■ **PROBLEM TO WORK ON**:
Among the entries, which lines carry the string "sphinxVerbatimOutput"? Copy every one.

Stored data entries:
━━━━━━━━━━

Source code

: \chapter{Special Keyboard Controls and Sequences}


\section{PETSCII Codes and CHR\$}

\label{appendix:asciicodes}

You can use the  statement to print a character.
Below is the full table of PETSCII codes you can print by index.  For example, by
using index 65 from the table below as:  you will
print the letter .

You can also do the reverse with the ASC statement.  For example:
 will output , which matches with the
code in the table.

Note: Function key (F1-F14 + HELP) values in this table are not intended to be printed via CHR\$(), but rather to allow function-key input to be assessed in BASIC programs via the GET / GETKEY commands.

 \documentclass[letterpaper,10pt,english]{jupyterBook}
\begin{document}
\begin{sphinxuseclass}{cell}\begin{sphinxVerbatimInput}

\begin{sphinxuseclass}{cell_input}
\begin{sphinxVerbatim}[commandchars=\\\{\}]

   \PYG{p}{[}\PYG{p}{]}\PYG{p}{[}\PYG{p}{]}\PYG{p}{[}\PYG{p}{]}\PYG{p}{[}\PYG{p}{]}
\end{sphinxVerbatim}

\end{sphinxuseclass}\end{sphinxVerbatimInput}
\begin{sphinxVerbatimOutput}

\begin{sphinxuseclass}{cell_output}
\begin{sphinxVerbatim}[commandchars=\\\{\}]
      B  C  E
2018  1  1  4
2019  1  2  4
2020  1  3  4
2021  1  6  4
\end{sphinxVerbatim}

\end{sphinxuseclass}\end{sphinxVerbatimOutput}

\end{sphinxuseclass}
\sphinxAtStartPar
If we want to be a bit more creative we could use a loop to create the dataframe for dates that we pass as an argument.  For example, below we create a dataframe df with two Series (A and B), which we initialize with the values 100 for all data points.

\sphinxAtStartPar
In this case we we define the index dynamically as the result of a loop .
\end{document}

━━━━━━━━━━

■ **EXERCISE RESULT**:
\begin{sphinxVerbatimOutput}
\end{sphinxuseclass}\end{sphinxVerbatimOutput}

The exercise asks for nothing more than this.